» Stored entries:
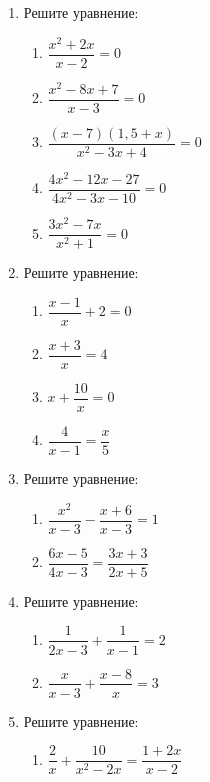 \documentclass[12pt, a4paper]{article}
\begin{document}
\begin{enumerate}
	\item Решите уравнение:
	\begin{multicols}{2}
		\begin{enumerate}[label=\asbuk*)]
			\item $\dfrac{x^2+2x}{x-2}=0$
			\item $\dfrac{x^2-8x+7}{x-3}=0$
			\item $\dfrac{(x-7)(1,5+x)}{x^2-3x+4}=0$
			\item $\dfrac{4x^2-12x-27}{4x^2-3x-10}=0$
			\item $\dfrac{3x^2-7x}{x^2+1}=0$
		\end{enumerate}
	\end{multicols}
	\item Решите уравнение:
	\begin{multicols}{2}
		\begin{enumerate}[label=\asbuk*)]
			\item $\dfrac{x-1}{x}+2=0$
			\item $\dfrac{x+3}{x}=4$
			\item $x+\dfrac{10}{x}=0$
			\item $\dfrac{4}{x-1}=\dfrac{x}{5}$
		\end{enumerate}
	\end{multicols}
	\newpage
	\item Решите уравнение:
	\begin{multicols}{2}
		\begin{enumerate}[label=\asbuk*)]
			\item $\dfrac{x^2}{x-3}-\dfrac{x+6}{x-3}=1$
			\item $\dfrac{6x-5}{4x-3}=\dfrac{3x+3}{2x+5}$
		\end{enumerate}
	\end{multicols}
	\item Решите уравнение:
	\begin{multicols}{2}
		\begin{enumerate}[label=\asbuk*)]
			\item $\dfrac{1}{2x-3}+\dfrac{1}{x-1}=2$
			\item $\dfrac{x}{x-3}+\dfrac{x-8}{x}=3$
		\end{enumerate}
	\end{multicols}
	\item Решите уравнение:
	\begin{multicols}{2}
		\begin{enumerate}[label=\asbuk*)]
			\item $\dfrac{2}{x}+\dfrac{10}{x^2-2x}=\dfrac{1+2x}{x-2}$

\end{enumerate}
\end{multicols}
\end{enumerate}
\end{document}
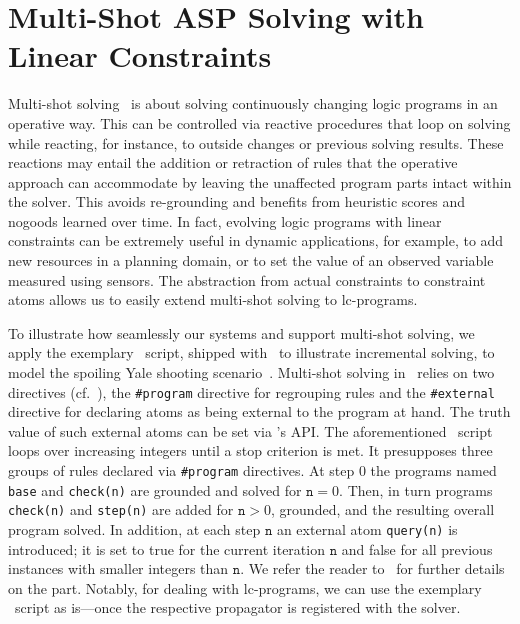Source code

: \section{Multi-Shot ASP Solving with Linear Constraints}
\label{sec:multishot}
Multi-shot solving~\cite{gekakasc14b} is about solving continuously changing logic programs in an operative way.
This can be controlled via reactive procedures that loop on solving while reacting, for instance, to outside changes or previous solving results.
These reactions may entail the addition or retraction of rules that the operative approach can accommodate by leaving the unaffected program parts
intact within the solver.
This avoids re-grounding and benefits from heuristic scores and nogoods learned over time.
%
In fact, 
evolving logic programs with linear constraints can be extremely useful in dynamic applications, for example, to %
add new resources in a planning domain,
or to set the value of an observed variable measured using sensors.
The abstraction from actual constraints to constraint atoms
allows us to easily extend multi-shot solving to lc-programs.

To illustrate how seamlessly our systems  and  support multi-shot solving,
we apply the exemplary \python\ script, shipped with \clingo\ to illustrate incremental solving,
to model the spoiling Yale shooting scenario~\cite{caotpo00a}.
%
Multi-shot solving in \clingo\ relies on two directives (cf.~\cite{gekakasc14b}),
the \texttt{\#program} directive for regrouping rules
and
the \texttt{\#external} directive for declaring atoms
as being external to the program at hand.
The truth value of such external atoms can be set via \clingo's API\@.
The aforementioned \python\ script loops over increasing integers until a stop criterion is met.
It presupposes three groups of rules declared via \texttt{\#program} directives.
At step 0 the programs named \texttt{base} and \texttt{check(n)} are grounded and solved for $\texttt{n}=0$.
Then, in turn programs \texttt{check(n)} and \texttt{step(n)} are added for $\texttt{n}>0$, grounded, and the resulting overall program solved.
In addition, at each step $\texttt{n}$ an external atom \texttt{query(n)} is introduced;
it is set to true for the current iteration $\texttt{n}$ and false for all previous instances with smaller integers than $\texttt{n}$.
We refer the reader to~\cite{gekakasc14b} for further details on the \python{} part.
Notably, for dealing with lc-programs,
we can use the exemplary \python\ script as is---once the respective propagator is registered with the solver.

» EXERCISE:
Please output exactly the lines between the one holding "ASP Solving with" and the one holding "The abstraction from" in the records above, inclusive, and nothing more.

» THE COMPLETED TASK:
: \section{Multi-Shot ASP Solving with Linear Constraints}
\label{sec:multishot}
Multi-shot solving~\cite{gekakasc14b} is about solving continuously changing logic programs in an operative way.
This can be controlled via reactive procedures that loop on solving while reacting, for instance, to outside changes or previous solving results.
These reactions may entail the addition or retraction of rules that the operative approach can accommodate by leaving the unaffected program parts
intact within the solver.
This avoids re-grounding and benefits from heuristic scores and nogoods learned over time.
%
In fact, 
evolving logic programs with linear constraints can be extremely useful in dynamic applications, for example, to %
add new resources in a planning domain,
or to set the value of an observed variable measured using sensors.
The abstraction from actual constraints to constraint atoms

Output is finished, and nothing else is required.